With an eye on the resulting water profile (section below or right most column) enter concentrations of brewing salts. Rather then entering the final amounts of salts needed and considering the volume of water that will be treated, salts are entered as ppm (equivalent to mg/l). This makes the "water recipe" independent of the volume of water that needs to be treated. Once the water volume is known the spreadsheet calculates the required amounts of salts and displays them in a later section.
Check the resulting water profile. If you compare this profile to the Düsseldorf water report which was referenced earlier you'll find it to be a very close match. This is not always possible since we brewers don't have all combinations of cations (positive ions) and anions (negative ions), i.e. salts, available to us. In those cases focus on matching the residual alkalinity, calcium, sulfate and chloride content of the water.
Now it is time to enter the total water volume and strike water volume. The spreadsheet will calculate the sparge water volume from these numbers. You should also enter the grist weight which will allow for the the calculation of mash thickness. Mash thickness is important for making a mash pH estimation from beer color and residual alkalinity since mash thickness determines the pH shift that a given residual alkalinity causes.
Once you enter the beer color in SRM and how much of the specialty malts are roasted malts an estimate of the mash pH can be made. In this case it is 5.5 and well within the acceptable range of 5.2 - 5.7. The lower right hand corner of the mash pH section also shows estimates for the residual alkalinity that would be necessary to reach a mash pH of 5.2, 5.4 and 5.6 respectively. The large range from ~-100 to ~200 ppm as CaCO3 shows how wide of a range of brewing waters could be used to brew a 20 SRM beer with a mash thickness of 4 l/kg (~2 qt/lb)
Using the water volumes specified earlier, the amounts of salts needed are calculated. Because I don't have the ability to treat all the water at once I have to treat mash and sparge water separately. But for those able to treat all the needed water at once the amounts needed for the total volume are also given.
Of interest for dissolving chalk is the "dissolving chalk" section. Here you enter the volume of water that the chalk will be dissolved in and the spreadsheet estimates the minimal CO2 pressure needed to dissolve the chalk. You'll quickly find that the relation between chalk concentration and pressure is not linear and that the pressure quickly shoots up once you exceed about 750-800 ppm. As a result this concentration of chalk is generally the practical limit and to dissolve more chalk you need to dissolve it in a larger mount of water.
If possible I like to dissolve my chalk additions in 2 l soda bottles and in this case it will be possible. Using 1.9 l to dissolve the mash water addition and 1.6 l to dissolve the sparge water addition I need only 1.55 bar (23 psi) and 1.38 bar (20 psi)respectively. Those pressure numbers are absolute which means that they include atmospheric pressure and that I have to use >0.55 bar (> 8 psi) and >0.38 bar (> 6 psi) as the setting on the regulator. A CO2 pressure regulator measures pressure in excess of the atmospheric pressure.

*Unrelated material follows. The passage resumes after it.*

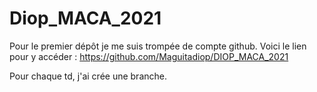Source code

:# Diop_MACA_2021

Pour le premier dépôt je me suis trompée de compte github. Voici le lien pour y accéder : https://github.com/Maguitadiop/DIOP_MACA_2021

Pour chaque td, j'ai crée une branche.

Building the brewing water
An alternative vessel for dissolving chalk are corny kegs. Their advantage is being able to hold larger volumes of water and as a result the chalk concentration can be much lower. With that the needed CO2 pressure is substantially lower. The main disadvantage is the difficulty of visual inspection since it requires drawing a sample. But due the lower CO2 pressure that is needed it is much more likely that all chalk gets dissolved in the larger water volume in a corny keg compared to the 2 liter limit in a soda bottle.